[Collected data]

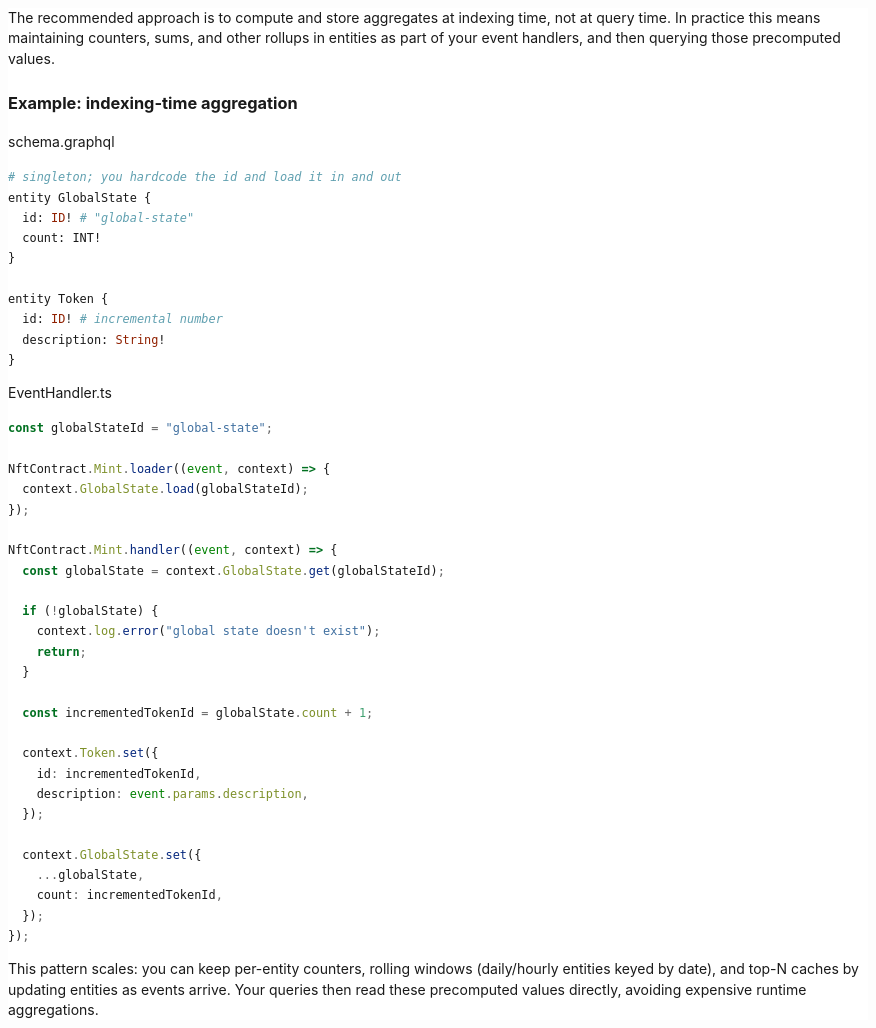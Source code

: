 The recommended approach is to compute and store aggregates at indexing time, not at query time. In practice this means maintaining counters, sums, and other rollups in entities as part of your event handlers, and then querying those precomputed values.

### Example: indexing-time aggregation

schema.graphql

```graphql
# singleton; you hardcode the id and load it in and out
entity GlobalState {
  id: ID! # "global-state"
  count: INT!
}

entity Token {
  id: ID! # incremental number
  description: String!
}
```

EventHandler.ts

```typescript
const globalStateId = "global-state";

NftContract.Mint.loader((event, context) => {
  context.GlobalState.load(globalStateId);
});

NftContract.Mint.handler((event, context) => {
  const globalState = context.GlobalState.get(globalStateId);

  if (!globalState) {
    context.log.error("global state doesn't exist");
    return;
  }

  const incrementedTokenId = globalState.count + 1;

  context.Token.set({
    id: incrementedTokenId,
    description: event.params.description,
  });

  context.GlobalState.set({
    ...globalState,
    count: incrementedTokenId,
  });
});
```

This pattern scales: you can keep per-entity counters, rolling windows (daily/hourly entities keyed by date), and top-N caches by updating entities as events arrive. Your queries then read these precomputed values directly, avoiding expensive runtime aggregations.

**WORK ITEM:** For the data shown above, give the number of lines where the word "const" appears, and nothing else.

**OUTPUT OF THE TASK:** 3